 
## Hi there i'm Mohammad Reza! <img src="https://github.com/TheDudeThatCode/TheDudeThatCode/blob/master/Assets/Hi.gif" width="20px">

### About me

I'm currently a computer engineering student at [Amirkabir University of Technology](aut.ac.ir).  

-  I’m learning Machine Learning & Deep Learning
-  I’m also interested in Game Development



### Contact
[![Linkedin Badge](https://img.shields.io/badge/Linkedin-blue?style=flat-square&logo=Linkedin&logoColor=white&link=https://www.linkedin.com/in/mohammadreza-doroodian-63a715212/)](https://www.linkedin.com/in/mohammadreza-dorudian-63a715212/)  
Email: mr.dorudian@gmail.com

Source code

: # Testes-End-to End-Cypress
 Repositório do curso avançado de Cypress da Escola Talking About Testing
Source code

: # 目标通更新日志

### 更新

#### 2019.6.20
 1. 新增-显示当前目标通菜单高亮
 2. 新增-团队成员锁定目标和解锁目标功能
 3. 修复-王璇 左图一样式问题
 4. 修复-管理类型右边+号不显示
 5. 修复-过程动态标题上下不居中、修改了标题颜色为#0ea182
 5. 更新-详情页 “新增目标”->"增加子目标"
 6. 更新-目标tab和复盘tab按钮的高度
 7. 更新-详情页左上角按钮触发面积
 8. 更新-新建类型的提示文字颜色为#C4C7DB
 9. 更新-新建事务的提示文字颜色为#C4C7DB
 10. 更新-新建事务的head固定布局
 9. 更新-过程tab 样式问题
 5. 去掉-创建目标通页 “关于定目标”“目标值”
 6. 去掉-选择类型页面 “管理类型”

Problem description
What lines above contain the word "About"? Return each such line.

Solution below
### About me
 Repositório do curso avançado de Cypress da Escola Talking About Testing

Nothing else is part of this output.